Saved entries
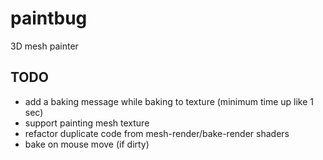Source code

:paintbug
========

3D mesh painter

TODO
--------
* add a baking message while baking to texture (minimum time up like 1 sec)
* support painting mesh texture
* refactor duplicate code from mesh-render/bake-render shaders
* bake on mouse move (if dirty)
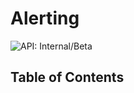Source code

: # Alerting

![API: Internal/Beta](https://img.shields.io/static/v1?label=API&message=Internal/Beta&color=red&style=flat-square)


## Table of Contents
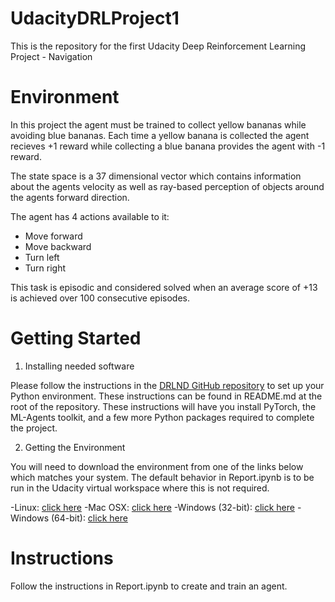 # UdacityDRLProject1
This is the repository for the first Udacity Deep Reinforcement Learning Project - Navigation

# Environment
In this project the agent must be trained to collect yellow bananas while avoiding blue bananas. Each time a yellow banana is collected the agent recieves +1 reward while collecting a blue banana provides the agent with -1 reward.

The state space is a 37 dimensional vector which contains information about the agents velocity as well as ray-based perception of objects around the agents forward direction.

The agent has 4 actions available to it:
- Move forward
- Move backward
- Turn left
- Turn right

This task is episodic and considered solved when an average score of +13 is achieved over 100 consecutive episodes.

# Getting Started

1. Installing needed software

Please follow the instructions in the [DRLND GitHub repository](https://github.com/udacity/deep-reinforcement-learning#dependencies) to set up your Python environment. These instructions can be found in README.md at the root of the repository. These instructions will have you install PyTorch, the ML-Agents toolkit, and a few more Python packages required to complete the project.

2. Getting the Environment

You will need to download the environment from one of the links below which matches your system. The default behavior in Report.ipynb is to be run in the Udacity virtual workspace where this is not required.

-Linux: [click here](https://s3-us-west-1.amazonaws.com/udacity-drlnd/P1/Banana/Banana_Linux.zip)
-Mac OSX: [click here](https://s3-us-west-1.amazonaws.com/udacity-drlnd/P1/Banana/Banana.app.zip)
-Windows (32-bit): [click here](https://s3-us-west-1.amazonaws.com/udacity-drlnd/P1/Banana/Banana_Windows_x86.zip)
-Windows (64-bit): [click here](https://s3-us-west-1.amazonaws.com/udacity-drlnd/P1/Banana/Banana_Windows_x86_64.zip)

# Instructions
Follow the instructions in Report.ipynb to create and train an agent.
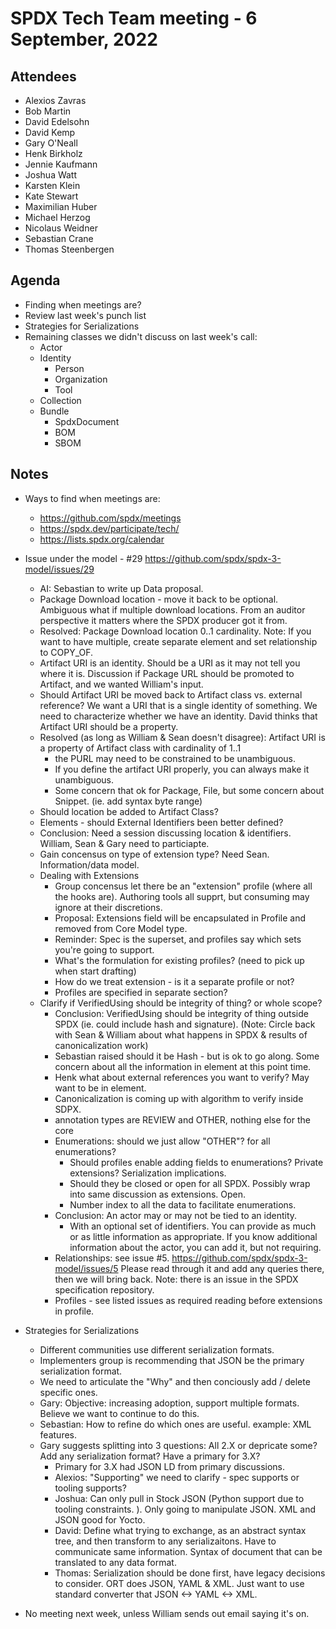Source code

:# SPDX Tech Team meeting - 6 September, 2022

## Attendees

* Alexios Zavras
* Bob Martin
* David Edelsohn
* David Kemp
* Gary O'Neall
* Henk Birkholz
* Jennie Kaufmann
* Joshua Watt
* Karsten Klein
* Kate Stewart
* Maximilian Huber
* Michael Herzog
* Nicolaus Weidner
* Sebastian Crane
* Thomas Steenbergen


## Agenda

* Finding when meetings are?
* Review last week's punch list
* Strategies for Serializations 
* Remaining classes we didn't discuss on last week's call:
  * Actor
  * Identity
    * Person
    * Organization
    * Tool
  * Collection
  * Bundle
    * SpdxDocument
    * BOM
    * SBOM

## Notes

* Ways to find when meetings are: 
    * https://github.com/spdx/meetings
    * https://spdx.dev/participate/tech/
    * https://lists.spdx.org/calendar
    
* Issue under the model - #29 https://github.com/spdx/spdx-3-model/issues/29
  * AI: Sebastian to write up Data proposal. 
  * Package Download location - move it back to be optional.  Ambiguous what if multiple download locations.   From an auditor perspective it matters where the SPDX producer got it from.   
  * Resolved:   Package Download location 0..1 cardinality.   Note:  If you want to have multiple, create separate element and set relationship to COPY_OF. 
  * Artifact URI is an identity.   Should be a URI as it may not tell you where it is.  Discussion if Package URL should be promoted to Artifact, and we wanted William's input.
  * Should Artifact URI be moved back to Artifact class vs. external reference?   We want a URI that is a single identity of something.   We need to characterize whether we have an identity.   David thinks that Artifact URI should be a property.   
  * Resolved (as long as William & Sean doesn't disagree):  Artifact URI is a property of Artifact class with cardinality of 1..1
     * the PURL may need to be constrained to be unambiguous.
     * If you define the artifact URI properly, you can always make it unambiguous. 
     * Some concern that ok for Package, File, but some concern about Snippet.  (ie. add syntax byte range)
  * Should location be added to Artifact Class?
  * Elements - should External Identifiers been better defined?
  * Conclusion:  Need a session discussing location & identifiers. William, Sean & Gary need to particiapte.
  * Gain concensus on type of extension type?  Need Sean.   Information/data model.
  * Dealing with Extensions 
      * Group concensus let there be an "extension" profile (where all the hooks are).   Authoring tools all supprt, but consuming may ignore at their discretions. 
      * Proposal: Extensions field will be encapsulated in Profile and removed from Core Model type. 
      * Reminder:  Spec is the superset,  and profiles say which sets you're going to support. 
      * What's the formulation for existing profiles?  (need to pick up when start drafting)
      * How do we treat extension - is it a separate profile or not?
      * Profiles are specified in separate section?
  * Clarify if VerifiedUsing should be integrity of thing?  or whole scope? 
     * Conclusion: VerifiedUsing should be integrity of thing outside SPDX  (ie. could include hash and signature).  (Note:  Circle back with Sean & William about what happens in SPDX & results of canonicalization work)
     * Sebastian raised should it be Hash - but is ok to go along.    Some concern about all the information in element at this point time. 
     * Henk what about external references you want to verify?  May want to be in element. 
     * Canonicalization is coming up with algorithm to verify inside SDPX.
     *  annotation types are REVIEW and OTHER, nothing else for the core
     * Enumerations: should we just allow "OTHER"?  for all enumerations? 
        * Should profiles enable adding fields to enumerations?   Private extensions?  Serialization implications.
        * Should they be closed or open for all SPDX.   Possibly wrap into same discussion as extensions.   Open.
        * Number index to all the data to facilitate enumerations.
    * Conclusion:  An actor may or may not be tied to an identity.    
        * With an optional set of identifiers.    You can provide as much or as little information as appropriate.   If you know additional information about the actor, you can add it, but not requiring. 
    *  Relationships:  see issue #5. https://github.com/spdx/spdx-3-model/issues/5  Please read through it and add any queries there, then we will bring back.   Note: there is an issue in the SPDX specification repository. 
    * Profiles - see listed issues as required reading before extensions in profile. 
    
* Strategies for Serializations
   * Different communities use different serialization formats.  
   * Implementers group is recommending that JSON be the primary serialization format.
   * We need to articulate the "Why" and then conciously add / delete specific ones. 
   * Gary: Objective: increasing adoption, support multiple formats.   Believe we want to continue to do this. 
   * Sebastian: How to refine do which ones are useful.  example:  XML features.
   * Gary suggests splitting into 3 questions:   All 2.X or depricate some?   Add any serialization format?   Have a primary for 3.X?    
      * Primary for 3.X had JSON LD from primary discussions.
      * Alexios:  "Supporting" we need to clarify - spec supports or tooling supports? 
      * Joshua:  Can only pull in Stock JSON (Python support due to tooling constraints. ).   Only going to manipulate JSON.    XML and JSON good for Yocto.
      * David:  Define what trying to exchange, as an abstract syntax tree, and then transform to any serializaitons.   Have to communicate same information.   Syntax of document that can be translated to any data format. 
      * Thomas: Serialization should be done first, have legacy decisions to consider.   ORT does JSON, YAML & XML.   Just want to use standard converter that JSON <-> YAML <-> XML. 
      
* No meeting next week, unless William sends out email saying it's on.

THE TASK – Write out, word for word, the lines from the one containing "delete specific ones." through the end of the records, with no other lines.

YOUR RESPONSE –
   * We need to articulate the "Why" and then conciously add / delete specific ones. 
   * Gary: Objective: increasing adoption, support multiple formats.   Believe we want to continue to do this. 
   * Sebastian: How to refine do which ones are useful.  example:  XML features.
   * Gary suggests splitting into 3 questions:   All 2.X or depricate some?   Add any serialization format?   Have a primary for 3.X?    
      * Primary for 3.X had JSON LD from primary discussions.
      * Alexios:  "Supporting" we need to clarify - spec supports or tooling supports? 
      * Joshua:  Can only pull in Stock JSON (Python support due to tooling constraints. ).   Only going to manipulate JSON.    XML and JSON good for Yocto.
      * David:  Define what trying to exchange, as an abstract syntax tree, and then transform to any serializaitons.   Have to communicate same information.   Syntax of document that can be translated to any data format. 
      * Thomas: Serialization should be done first, have legacy decisions to consider.   ORT does JSON, YAML & XML.   Just want to use standard converter that JSON <-> YAML <-> XML. 
      
* No meeting next week, unless William sends out email saying it's on.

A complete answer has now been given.